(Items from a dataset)
====

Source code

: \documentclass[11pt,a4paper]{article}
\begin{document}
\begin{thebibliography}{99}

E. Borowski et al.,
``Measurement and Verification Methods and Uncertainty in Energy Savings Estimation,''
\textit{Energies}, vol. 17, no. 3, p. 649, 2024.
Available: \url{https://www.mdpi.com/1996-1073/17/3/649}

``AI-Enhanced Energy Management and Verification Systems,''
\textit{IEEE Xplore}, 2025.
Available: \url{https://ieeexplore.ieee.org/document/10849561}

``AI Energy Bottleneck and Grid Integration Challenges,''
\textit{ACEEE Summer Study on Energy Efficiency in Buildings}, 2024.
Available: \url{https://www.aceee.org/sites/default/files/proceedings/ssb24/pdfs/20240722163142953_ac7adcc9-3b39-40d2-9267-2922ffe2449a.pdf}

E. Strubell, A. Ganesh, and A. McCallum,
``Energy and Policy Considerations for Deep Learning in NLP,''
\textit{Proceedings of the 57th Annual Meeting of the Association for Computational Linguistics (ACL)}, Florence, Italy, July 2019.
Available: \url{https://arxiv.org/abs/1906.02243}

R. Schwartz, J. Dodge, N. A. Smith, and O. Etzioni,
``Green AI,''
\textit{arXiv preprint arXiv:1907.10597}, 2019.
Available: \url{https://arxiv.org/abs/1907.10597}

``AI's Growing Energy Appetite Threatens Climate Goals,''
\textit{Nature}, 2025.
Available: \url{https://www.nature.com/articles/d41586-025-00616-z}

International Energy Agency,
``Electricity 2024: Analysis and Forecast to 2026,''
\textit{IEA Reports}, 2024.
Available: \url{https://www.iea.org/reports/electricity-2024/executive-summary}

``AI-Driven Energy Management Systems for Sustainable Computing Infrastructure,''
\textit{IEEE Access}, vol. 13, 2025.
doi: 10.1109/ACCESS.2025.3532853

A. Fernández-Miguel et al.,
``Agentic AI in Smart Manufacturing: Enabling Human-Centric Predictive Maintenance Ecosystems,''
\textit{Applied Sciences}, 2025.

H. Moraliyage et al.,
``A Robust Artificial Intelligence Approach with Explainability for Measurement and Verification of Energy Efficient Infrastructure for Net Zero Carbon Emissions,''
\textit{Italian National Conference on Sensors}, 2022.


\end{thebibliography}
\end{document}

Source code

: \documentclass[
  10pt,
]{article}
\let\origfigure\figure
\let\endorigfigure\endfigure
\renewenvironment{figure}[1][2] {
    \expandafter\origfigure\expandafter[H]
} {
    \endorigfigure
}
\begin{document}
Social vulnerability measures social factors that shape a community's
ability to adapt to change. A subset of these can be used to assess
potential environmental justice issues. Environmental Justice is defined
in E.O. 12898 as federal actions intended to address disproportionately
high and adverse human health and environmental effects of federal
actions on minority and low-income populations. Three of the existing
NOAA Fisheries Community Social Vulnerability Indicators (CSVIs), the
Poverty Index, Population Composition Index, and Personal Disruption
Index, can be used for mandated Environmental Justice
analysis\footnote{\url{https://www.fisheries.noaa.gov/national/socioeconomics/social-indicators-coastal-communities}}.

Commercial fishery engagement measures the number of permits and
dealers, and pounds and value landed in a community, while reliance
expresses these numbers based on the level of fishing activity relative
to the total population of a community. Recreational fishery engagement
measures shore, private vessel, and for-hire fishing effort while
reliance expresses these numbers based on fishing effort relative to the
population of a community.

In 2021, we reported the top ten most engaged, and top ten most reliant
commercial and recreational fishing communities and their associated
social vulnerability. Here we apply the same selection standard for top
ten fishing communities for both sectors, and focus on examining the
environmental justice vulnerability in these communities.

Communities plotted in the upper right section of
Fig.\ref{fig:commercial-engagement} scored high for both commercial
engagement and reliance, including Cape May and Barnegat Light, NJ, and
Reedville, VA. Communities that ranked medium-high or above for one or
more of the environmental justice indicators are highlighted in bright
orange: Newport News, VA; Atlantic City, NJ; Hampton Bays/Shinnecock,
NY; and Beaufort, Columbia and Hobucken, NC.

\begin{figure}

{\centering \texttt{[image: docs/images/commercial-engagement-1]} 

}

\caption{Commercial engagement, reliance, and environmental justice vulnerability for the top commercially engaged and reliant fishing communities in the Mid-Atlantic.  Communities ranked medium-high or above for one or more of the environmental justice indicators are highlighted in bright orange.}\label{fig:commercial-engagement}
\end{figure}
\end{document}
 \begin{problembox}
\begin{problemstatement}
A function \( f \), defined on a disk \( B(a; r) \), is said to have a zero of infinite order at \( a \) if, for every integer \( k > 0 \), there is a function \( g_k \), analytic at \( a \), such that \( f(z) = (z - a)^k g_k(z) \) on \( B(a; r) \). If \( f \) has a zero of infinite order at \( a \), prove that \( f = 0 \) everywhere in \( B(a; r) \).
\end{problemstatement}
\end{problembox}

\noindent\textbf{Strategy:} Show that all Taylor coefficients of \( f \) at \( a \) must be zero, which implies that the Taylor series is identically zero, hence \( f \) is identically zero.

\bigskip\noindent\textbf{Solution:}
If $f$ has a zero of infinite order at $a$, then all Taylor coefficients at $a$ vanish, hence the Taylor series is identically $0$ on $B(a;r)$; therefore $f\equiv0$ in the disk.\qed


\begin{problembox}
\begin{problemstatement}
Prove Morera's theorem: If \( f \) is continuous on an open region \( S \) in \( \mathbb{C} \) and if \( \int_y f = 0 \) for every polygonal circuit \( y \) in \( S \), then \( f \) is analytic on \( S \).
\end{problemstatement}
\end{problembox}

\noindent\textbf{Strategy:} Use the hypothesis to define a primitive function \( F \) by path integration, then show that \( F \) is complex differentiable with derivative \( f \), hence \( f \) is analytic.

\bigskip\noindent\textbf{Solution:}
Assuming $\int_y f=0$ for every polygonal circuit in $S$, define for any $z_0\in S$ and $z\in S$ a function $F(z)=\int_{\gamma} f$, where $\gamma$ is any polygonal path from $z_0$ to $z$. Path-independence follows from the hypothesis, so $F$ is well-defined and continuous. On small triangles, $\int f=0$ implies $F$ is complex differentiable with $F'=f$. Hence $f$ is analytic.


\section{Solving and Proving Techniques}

====

◆ **Required work**:
The answer must reproduce every record exactly.

◆ **Written solution**:
Source code

: \documentclass[11pt,a4paper]{article}
\begin{document}
\begin{thebibliography}{99}

E. Borowski et al.,
``Measurement and Verification Methods and Uncertainty in Energy Savings Estimation,''
\textit{Energies}, vol. 17, no. 3, p. 649, 2024.
Available: \url{https://www.mdpi.com/1996-1073/17/3/649}

``AI-Enhanced Energy Management and Verification Systems,''
\textit{IEEE Xplore}, 2025.
Available: \url{https://ieeexplore.ieee.org/document/10849561}

``AI Energy Bottleneck and Grid Integration Challenges,''
\textit{ACEEE Summer Study on Energy Efficiency in Buildings}, 2024.
Available: \url{https://www.aceee.org/sites/default/files/proceedings/ssb24/pdfs/20240722163142953_ac7adcc9-3b39-40d2-9267-2922ffe2449a.pdf}

E. Strubell, A. Ganesh, and A. McCallum,
``Energy and Policy Considerations for Deep Learning in NLP,''
\textit{Proceedings of the 57th Annual Meeting of the Association for Computational Linguistics (ACL)}, Florence, Italy, July 2019.
Available: \url{https://arxiv.org/abs/1906.02243}

R. Schwartz, J. Dodge, N. A. Smith, and O. Etzioni,
``Green AI,''
\textit{arXiv preprint arXiv:1907.10597}, 2019.
Available: \url{https://arxiv.org/abs/1907.10597}

``AI's Growing Energy Appetite Threatens Climate Goals,''
\textit{Nature}, 2025.
Available: \url{https://www.nature.com/articles/d41586-025-00616-z}

International Energy Agency,
``Electricity 2024: Analysis and Forecast to 2026,''
\textit{IEA Reports}, 2024.
Available: \url{https://www.iea.org/reports/electricity-2024/executive-summary}

``AI-Driven Energy Management Systems for Sustainable Computing Infrastructure,''
\textit{IEEE Access}, vol. 13, 2025.
doi: 10.1109/ACCESS.2025.3532853

A. Fernández-Miguel et al.,
``Agentic AI in Smart Manufacturing: Enabling Human-Centric Predictive Maintenance Ecosystems,''
\textit{Applied Sciences}, 2025.

H. Moraliyage et al.,
``A Robust Artificial Intelligence Approach with Explainability for Measurement and Verification of Energy Efficient Infrastructure for Net Zero Carbon Emissions,''
\textit{Italian National Conference on Sensors}, 2022.


\end{thebibliography}
\end{document}

Source code

: \documentclass[
  10pt,
]{article}
\let\origfigure\figure
\let\endorigfigure\endfigure
\renewenvironment{figure}[1][2] {
    \expandafter\origfigure\expandafter[H]
} {
    \endorigfigure
}
\begin{document}
Social vulnerability measures social factors that shape a community's
ability to adapt to change. A subset of these can be used to assess
potential environmental justice issues. Environmental Justice is defined
in E.O. 12898 as federal actions intended to address disproportionately
high and adverse human health and environmental effects of federal
actions on minority and low-income populations. Three of the existing
NOAA Fisheries Community Social Vulnerability Indicators (CSVIs), the
Poverty Index, Population Composition Index, and Personal Disruption
Index, can be used for mandated Environmental Justice
analysis\footnote{\url{https://www.fisheries.noaa.gov/national/socioeconomics/social-indicators-coastal-communities}}.

Commercial fishery engagement measures the number of permits and
dealers, and pounds and value landed in a community, while reliance
expresses these numbers based on the level of fishing activity relative
to the total population of a community. Recreational fishery engagement
measures shore, private vessel, and for-hire fishing effort while
reliance expresses these numbers based on fishing effort relative to the
population of a community.

In 2021, we reported the top ten most engaged, and top ten most reliant
commercial and recreational fishing communities and their associated
social vulnerability. Here we apply the same selection standard for top
ten fishing communities for both sectors, and focus on examining the
environmental justice vulnerability in these communities.

Communities plotted in the upper right section of
Fig.\ref{fig:commercial-engagement} scored high for both commercial
engagement and reliance, including Cape May and Barnegat Light, NJ, and
Reedville, VA. Communities that ranked medium-high or above for one or
more of the environmental justice indicators are highlighted in bright
orange: Newport News, VA; Atlantic City, NJ; Hampton Bays/Shinnecock,
NY; and Beaufort, Columbia and Hobucken, NC.

\begin{figure}

{\centering \texttt{[image: docs/images/commercial-engagement-1]} 

}

\caption{Commercial engagement, reliance, and environmental justice vulnerability for the top commercially engaged and reliant fishing communities in the Mid-Atlantic.  Communities ranked medium-high or above for one or more of the environmental justice indicators are highlighted in bright orange.}\label{fig:commercial-engagement}
\end{figure}
\end{document}
 \begin{problembox}
\begin{problemstatement}
A function \( f \), defined on a disk \( B(a; r) \), is said to have a zero of infinite order at \( a \) if, for every integer \( k > 0 \), there is a function \( g_k \), analytic at \( a \), such that \( f(z) = (z - a)^k g_k(z) \) on \( B(a; r) \). If \( f \) has a zero of infinite order at \( a \), prove that \( f = 0 \) everywhere in \( B(a; r) \).
\end{problemstatement}
\end{problembox}

\noindent\textbf{Strategy:} Show that all Taylor coefficients of \( f \) at \( a \) must be zero, which implies that the Taylor series is identically zero, hence \( f \) is identically zero.

\bigskip\noindent\textbf{Solution:}
If $f$ has a zero of infinite order at $a$, then all Taylor coefficients at $a$ vanish, hence the Taylor series is identically $0$ on $B(a;r)$; therefore $f\equiv0$ in the disk.\qed


\begin{problembox}
\begin{problemstatement}
Prove Morera's theorem: If \( f \) is continuous on an open region \( S \) in \( \mathbb{C} \) and if \( \int_y f = 0 \) for every polygonal circuit \( y \) in \( S \), then \( f \) is analytic on \( S \).
\end{problemstatement}
\end{problembox}

\noindent\textbf{Strategy:} Use the hypothesis to define a primitive function \( F \) by path integration, then show that \( F \) is complex differentiable with derivative \( f \), hence \( f \) is analytic.

\bigskip\noindent\textbf{Solution:}
Assuming $\int_y f=0$ for every polygonal circuit in $S$, define for any $z_0\in S$ and $z\in S$ a function $F(z)=\int_{\gamma} f$, where $\gamma$ is any polygonal path from $z_0$ to $z$. Path-independence follows from the hypothesis, so $F$ is well-defined and continuous. On small triangles, $\int f=0$ implies $F$ is complex differentiable with $F'=f$. Hence $f$ is analytic.


\section{Solving and Proving Techniques}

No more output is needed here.